Alliance Form 3 P1 Q9 — Surface Area of a Cylinder (Find the Diameter)
Published
The Question
“A closed cylinder has its radius equal to its height. Its total surface area is 154 square centimetres. Taking pi as 3.142, find the diameter of the cylinder, giving your answer to two decimal places.”
Write the total surface area formula
A closed cylinder is made of three surfaces: a top circle, a bottom circle, and the curved side that wraps around it. The two circular ends together contribute two lots of pi r squared, and the curved side contributes 2 pi r h. Adding these gives the total surface area.
Use the fact that the radius equals the height
The question tells us the radius and the height are equal, so wherever we see h we can write r instead. This turns the curved-surface term into another 2 pi r squared, which we then add to the first term. Two identical terms of 2 pi r squared combine into 4 pi r squared, so the whole surface area depends on r alone.
Substitute the known surface area and solve for r squared
We set the simplified expression equal to the given surface area of 154 square centimetres. To isolate r squared we divide both sides by 4 pi. Using pi as 3.142, four times pi is about 12.57, and dividing 154 by that gives r squared.
Take the square root to find the radius
Taking the positive square root of r squared gives the radius. We keep only the positive value because a length cannot be negative.
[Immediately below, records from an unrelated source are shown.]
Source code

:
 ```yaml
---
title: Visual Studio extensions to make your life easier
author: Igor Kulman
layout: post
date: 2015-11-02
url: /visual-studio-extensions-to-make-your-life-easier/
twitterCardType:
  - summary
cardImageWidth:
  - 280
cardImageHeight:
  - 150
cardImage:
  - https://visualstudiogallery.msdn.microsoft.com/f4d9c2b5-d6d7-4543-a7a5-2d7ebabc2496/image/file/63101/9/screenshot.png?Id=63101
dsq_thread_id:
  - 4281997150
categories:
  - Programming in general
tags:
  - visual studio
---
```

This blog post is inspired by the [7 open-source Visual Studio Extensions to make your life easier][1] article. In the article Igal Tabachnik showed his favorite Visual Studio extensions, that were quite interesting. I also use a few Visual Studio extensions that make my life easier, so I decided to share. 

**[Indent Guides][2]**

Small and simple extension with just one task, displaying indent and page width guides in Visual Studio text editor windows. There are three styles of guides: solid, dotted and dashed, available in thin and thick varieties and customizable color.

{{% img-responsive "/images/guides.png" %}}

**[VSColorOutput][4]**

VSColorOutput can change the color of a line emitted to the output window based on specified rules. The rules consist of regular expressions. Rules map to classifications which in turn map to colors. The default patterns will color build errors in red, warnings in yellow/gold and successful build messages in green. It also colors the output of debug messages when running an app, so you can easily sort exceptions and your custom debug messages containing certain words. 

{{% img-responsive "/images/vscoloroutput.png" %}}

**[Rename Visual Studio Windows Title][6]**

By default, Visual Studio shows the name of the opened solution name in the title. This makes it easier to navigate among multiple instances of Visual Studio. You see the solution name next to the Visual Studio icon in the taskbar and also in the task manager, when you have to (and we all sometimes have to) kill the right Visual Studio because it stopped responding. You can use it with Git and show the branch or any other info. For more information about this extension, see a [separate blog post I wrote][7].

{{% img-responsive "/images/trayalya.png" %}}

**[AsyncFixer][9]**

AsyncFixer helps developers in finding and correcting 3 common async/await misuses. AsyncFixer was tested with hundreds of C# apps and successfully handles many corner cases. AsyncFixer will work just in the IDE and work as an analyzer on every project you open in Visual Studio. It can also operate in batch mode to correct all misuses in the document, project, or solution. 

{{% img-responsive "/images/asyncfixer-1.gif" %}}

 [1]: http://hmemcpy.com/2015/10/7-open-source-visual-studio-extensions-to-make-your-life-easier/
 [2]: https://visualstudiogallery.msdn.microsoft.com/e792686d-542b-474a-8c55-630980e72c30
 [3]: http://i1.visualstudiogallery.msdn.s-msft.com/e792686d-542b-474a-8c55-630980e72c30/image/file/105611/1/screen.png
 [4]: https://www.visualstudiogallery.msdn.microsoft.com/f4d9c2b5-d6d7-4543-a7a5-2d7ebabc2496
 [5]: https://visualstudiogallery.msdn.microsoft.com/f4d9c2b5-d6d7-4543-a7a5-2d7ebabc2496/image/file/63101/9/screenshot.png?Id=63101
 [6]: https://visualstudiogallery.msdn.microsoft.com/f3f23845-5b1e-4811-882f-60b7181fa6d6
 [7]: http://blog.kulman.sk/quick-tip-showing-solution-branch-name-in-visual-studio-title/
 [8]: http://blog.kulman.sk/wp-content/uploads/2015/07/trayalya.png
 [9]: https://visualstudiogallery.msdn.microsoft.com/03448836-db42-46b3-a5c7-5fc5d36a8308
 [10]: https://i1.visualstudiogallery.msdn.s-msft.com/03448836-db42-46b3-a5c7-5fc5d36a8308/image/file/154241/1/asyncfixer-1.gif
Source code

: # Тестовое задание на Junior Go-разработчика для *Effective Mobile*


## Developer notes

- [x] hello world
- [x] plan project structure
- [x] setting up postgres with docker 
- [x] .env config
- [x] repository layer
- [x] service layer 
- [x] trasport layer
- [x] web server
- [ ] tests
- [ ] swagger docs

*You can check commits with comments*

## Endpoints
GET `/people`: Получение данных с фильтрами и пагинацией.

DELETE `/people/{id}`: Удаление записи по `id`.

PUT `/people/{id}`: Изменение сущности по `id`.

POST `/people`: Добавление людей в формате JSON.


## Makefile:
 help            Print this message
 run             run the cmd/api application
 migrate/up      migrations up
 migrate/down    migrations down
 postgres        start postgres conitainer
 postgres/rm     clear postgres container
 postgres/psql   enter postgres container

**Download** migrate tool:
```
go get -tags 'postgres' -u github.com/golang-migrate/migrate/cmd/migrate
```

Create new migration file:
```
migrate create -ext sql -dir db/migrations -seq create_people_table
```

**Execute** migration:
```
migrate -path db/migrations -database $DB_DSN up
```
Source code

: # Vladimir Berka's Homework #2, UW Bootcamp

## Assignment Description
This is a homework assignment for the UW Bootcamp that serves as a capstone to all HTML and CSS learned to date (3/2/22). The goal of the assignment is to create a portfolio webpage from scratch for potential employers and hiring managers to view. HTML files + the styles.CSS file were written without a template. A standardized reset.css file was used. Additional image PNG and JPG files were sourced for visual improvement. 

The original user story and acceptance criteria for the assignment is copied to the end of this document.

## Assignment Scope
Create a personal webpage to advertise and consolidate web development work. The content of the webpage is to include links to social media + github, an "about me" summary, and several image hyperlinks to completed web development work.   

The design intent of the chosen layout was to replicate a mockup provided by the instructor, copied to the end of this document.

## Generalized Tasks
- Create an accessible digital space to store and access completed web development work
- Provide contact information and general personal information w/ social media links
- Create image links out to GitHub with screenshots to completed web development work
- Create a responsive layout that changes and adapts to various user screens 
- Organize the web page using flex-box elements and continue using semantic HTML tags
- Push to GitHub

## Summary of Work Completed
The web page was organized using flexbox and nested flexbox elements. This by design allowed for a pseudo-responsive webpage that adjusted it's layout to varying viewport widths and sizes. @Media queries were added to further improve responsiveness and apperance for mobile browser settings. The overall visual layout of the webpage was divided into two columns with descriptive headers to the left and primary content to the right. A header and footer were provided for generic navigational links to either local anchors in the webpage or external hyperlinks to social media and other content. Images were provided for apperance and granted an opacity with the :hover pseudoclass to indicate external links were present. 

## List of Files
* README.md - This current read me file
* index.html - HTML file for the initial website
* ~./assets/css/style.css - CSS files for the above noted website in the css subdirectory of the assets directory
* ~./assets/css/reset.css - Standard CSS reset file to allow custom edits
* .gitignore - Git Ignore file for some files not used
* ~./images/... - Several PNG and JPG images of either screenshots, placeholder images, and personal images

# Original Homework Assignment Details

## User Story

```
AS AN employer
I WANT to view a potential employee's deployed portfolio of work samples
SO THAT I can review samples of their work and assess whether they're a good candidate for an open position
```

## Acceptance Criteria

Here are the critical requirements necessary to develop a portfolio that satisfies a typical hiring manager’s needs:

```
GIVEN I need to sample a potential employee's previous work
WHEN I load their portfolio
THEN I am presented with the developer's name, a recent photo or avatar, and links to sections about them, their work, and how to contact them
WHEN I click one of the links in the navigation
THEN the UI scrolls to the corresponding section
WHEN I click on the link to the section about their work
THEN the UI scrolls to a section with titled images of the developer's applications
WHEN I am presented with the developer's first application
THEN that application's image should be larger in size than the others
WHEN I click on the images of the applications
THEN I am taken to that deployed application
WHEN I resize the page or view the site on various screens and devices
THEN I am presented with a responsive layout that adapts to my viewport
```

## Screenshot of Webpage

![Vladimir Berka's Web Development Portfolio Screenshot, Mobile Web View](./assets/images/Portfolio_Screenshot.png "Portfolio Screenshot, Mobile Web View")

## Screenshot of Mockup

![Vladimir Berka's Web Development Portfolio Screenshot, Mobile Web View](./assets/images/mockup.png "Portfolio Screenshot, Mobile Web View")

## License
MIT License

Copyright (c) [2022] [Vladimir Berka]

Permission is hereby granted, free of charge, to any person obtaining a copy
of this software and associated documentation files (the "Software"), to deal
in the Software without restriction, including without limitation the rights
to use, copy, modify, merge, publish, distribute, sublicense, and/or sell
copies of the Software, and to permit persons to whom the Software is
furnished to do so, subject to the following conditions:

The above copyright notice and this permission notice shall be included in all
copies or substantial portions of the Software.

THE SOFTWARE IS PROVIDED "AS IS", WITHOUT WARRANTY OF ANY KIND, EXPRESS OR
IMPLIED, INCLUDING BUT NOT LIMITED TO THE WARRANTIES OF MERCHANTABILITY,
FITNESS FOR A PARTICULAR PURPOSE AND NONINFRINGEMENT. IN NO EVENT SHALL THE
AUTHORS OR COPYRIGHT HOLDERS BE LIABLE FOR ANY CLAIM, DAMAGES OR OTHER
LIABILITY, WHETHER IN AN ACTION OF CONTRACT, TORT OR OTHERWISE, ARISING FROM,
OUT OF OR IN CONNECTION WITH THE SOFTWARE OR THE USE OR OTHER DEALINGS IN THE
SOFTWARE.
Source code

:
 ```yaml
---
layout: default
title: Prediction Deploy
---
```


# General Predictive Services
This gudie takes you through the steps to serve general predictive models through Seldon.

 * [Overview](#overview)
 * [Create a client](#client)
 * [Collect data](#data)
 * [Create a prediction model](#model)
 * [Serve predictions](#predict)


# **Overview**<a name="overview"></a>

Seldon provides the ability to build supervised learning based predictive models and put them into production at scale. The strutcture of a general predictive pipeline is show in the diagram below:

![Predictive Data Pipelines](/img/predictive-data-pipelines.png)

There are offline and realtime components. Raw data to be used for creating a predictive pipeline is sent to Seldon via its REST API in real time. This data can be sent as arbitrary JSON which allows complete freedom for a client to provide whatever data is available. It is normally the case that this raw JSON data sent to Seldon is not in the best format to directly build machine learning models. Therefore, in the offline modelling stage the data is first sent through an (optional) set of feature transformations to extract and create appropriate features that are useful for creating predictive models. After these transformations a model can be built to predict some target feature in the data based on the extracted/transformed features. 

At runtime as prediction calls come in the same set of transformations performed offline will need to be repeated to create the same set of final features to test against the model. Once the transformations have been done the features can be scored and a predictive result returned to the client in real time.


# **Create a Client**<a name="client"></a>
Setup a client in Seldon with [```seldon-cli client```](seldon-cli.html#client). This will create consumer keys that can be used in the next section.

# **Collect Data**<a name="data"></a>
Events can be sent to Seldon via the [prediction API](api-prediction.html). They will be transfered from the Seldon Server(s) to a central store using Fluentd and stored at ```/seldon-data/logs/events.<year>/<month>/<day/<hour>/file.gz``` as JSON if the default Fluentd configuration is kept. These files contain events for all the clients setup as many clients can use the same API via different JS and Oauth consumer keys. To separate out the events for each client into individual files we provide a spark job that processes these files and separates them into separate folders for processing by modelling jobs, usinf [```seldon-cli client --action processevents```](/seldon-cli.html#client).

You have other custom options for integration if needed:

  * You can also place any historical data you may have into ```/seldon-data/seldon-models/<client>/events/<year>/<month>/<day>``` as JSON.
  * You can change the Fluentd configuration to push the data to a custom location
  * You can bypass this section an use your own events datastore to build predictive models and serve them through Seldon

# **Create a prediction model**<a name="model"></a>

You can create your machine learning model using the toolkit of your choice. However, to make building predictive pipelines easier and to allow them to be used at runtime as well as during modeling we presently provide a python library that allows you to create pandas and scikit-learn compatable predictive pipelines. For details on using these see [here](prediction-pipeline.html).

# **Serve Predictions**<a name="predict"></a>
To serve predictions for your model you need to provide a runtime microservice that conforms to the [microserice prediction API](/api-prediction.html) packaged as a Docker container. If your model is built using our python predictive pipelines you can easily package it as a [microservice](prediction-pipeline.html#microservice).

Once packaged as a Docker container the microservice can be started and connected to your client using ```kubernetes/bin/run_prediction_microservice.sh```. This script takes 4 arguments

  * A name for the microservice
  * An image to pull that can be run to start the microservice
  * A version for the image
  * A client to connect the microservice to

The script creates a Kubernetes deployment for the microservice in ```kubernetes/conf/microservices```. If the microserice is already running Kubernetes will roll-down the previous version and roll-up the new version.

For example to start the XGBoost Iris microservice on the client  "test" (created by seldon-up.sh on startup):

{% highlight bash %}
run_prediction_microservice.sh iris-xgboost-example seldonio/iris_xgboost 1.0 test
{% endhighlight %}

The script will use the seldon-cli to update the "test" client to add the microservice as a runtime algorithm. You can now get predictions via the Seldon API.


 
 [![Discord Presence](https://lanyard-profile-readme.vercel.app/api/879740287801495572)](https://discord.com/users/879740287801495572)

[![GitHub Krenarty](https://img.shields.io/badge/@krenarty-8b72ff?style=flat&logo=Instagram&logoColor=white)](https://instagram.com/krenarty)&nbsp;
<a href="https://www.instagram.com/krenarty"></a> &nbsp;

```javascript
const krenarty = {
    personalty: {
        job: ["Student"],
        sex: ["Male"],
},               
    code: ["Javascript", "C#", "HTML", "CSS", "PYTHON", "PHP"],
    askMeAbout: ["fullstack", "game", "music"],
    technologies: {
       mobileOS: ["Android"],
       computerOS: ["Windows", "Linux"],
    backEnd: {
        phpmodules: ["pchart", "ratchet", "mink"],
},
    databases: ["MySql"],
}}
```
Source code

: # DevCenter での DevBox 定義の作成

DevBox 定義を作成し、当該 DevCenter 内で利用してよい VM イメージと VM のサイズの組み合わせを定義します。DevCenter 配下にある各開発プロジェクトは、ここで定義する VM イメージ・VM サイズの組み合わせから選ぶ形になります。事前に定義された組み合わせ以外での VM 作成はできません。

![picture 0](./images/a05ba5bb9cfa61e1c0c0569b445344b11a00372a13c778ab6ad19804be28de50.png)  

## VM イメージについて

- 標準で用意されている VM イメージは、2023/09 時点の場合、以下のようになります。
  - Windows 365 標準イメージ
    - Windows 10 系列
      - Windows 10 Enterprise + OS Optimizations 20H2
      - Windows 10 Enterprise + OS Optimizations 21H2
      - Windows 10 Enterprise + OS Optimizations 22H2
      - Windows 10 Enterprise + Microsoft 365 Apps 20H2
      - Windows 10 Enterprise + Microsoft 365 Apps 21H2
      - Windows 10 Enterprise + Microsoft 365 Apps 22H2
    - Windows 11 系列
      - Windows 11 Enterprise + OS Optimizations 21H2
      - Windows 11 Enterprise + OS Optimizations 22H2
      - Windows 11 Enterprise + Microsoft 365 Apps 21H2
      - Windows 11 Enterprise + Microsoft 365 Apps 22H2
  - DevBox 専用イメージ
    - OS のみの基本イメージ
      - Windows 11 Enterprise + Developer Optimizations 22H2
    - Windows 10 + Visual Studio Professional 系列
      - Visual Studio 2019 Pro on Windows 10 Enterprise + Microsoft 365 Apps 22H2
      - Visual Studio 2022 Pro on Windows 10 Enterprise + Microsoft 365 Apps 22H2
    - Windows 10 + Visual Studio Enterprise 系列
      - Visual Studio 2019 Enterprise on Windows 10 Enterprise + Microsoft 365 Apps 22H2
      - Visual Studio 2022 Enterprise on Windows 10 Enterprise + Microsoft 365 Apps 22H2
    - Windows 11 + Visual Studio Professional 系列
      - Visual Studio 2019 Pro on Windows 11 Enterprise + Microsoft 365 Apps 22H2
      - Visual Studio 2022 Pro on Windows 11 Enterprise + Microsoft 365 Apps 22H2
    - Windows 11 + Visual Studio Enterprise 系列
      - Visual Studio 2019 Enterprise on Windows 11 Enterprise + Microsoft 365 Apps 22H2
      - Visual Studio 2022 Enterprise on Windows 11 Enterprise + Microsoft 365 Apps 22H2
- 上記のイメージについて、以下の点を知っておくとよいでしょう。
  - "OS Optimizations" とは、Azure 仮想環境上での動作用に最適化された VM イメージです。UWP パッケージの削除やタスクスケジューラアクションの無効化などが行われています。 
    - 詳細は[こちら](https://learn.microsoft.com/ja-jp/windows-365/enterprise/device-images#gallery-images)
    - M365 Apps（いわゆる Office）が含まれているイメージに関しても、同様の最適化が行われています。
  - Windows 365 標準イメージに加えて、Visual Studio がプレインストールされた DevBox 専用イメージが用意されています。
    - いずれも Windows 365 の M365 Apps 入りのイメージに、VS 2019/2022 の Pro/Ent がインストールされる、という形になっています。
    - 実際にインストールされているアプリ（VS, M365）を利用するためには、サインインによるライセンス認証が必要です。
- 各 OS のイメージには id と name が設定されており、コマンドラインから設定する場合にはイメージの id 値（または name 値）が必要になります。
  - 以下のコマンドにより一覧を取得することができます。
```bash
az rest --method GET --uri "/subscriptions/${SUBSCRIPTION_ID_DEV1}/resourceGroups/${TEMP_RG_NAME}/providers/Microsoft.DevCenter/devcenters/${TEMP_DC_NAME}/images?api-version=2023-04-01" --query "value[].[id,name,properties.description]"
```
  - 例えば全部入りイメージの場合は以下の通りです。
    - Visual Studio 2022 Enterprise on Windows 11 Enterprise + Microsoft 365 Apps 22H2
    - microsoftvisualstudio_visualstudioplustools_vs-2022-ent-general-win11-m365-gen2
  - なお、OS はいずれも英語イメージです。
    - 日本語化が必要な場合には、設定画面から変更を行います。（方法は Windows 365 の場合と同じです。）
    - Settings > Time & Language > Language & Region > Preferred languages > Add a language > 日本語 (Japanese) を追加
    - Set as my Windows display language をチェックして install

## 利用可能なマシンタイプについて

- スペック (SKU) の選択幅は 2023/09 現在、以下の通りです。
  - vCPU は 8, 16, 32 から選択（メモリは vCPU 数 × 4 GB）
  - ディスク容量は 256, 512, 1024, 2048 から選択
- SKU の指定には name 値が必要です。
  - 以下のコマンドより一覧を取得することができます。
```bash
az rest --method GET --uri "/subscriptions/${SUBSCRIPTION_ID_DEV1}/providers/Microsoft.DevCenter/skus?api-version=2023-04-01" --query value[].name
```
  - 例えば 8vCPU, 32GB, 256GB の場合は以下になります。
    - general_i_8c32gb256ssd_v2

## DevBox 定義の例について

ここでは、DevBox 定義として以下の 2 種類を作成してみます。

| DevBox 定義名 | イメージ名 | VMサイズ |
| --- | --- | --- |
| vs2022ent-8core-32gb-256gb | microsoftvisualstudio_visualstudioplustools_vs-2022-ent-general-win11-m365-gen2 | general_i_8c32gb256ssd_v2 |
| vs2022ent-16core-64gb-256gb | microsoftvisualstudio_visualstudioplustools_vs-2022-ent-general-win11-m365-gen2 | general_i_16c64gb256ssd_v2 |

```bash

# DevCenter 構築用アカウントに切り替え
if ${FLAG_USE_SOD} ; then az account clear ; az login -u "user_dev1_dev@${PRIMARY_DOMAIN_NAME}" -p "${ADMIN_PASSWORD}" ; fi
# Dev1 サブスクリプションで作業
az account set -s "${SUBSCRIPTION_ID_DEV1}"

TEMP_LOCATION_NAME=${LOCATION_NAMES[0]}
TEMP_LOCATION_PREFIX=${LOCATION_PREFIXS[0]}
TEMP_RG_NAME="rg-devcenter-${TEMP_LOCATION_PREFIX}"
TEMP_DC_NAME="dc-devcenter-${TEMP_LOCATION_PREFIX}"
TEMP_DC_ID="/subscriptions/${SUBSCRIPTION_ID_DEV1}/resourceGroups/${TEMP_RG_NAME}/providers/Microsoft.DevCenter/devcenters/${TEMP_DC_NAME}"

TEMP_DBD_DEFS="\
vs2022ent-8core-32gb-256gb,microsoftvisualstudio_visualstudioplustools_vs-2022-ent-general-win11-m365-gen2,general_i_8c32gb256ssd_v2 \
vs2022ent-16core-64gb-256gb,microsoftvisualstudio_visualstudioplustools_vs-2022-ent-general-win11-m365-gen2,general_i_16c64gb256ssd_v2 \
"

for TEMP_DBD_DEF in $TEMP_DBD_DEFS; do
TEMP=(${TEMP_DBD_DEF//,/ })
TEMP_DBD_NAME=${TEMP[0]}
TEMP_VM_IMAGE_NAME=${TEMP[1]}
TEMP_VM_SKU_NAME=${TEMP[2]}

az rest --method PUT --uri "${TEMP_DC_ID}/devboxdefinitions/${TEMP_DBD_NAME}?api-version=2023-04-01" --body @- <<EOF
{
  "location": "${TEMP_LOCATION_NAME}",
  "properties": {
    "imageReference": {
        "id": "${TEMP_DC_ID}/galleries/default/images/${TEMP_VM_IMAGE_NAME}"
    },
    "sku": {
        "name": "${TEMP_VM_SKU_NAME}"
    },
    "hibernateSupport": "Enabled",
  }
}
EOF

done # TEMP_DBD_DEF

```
Convert the radius to a diameter
The question asks for the diameter, not the radius. The diameter is simply twice the radius, so we double our answer to get the final value to two decimal places.
Final Result
The diameter of the cylinder is 7.00 cm.
Why this method works
The method works because the total surface area of a closed cylinder is fixed by its two ends and its curved side. Normally these depend on two separate measurements, the radius and the height, so a single surface-area value would not be enough to pin them down. The extra condition that the radius equals the height removes that second unknown: every term collapses into a multiple of r squared, leaving one equation in one unknown that we can solve directly. Once the radius is found, the diameter follows immediately because it is defined as twice the radius.
Substitute back: 4 × 3.142 × 3.5² = 4 × 3.142 × 12.25 = 153.96 ≈ 154 cm², matching the given surface area.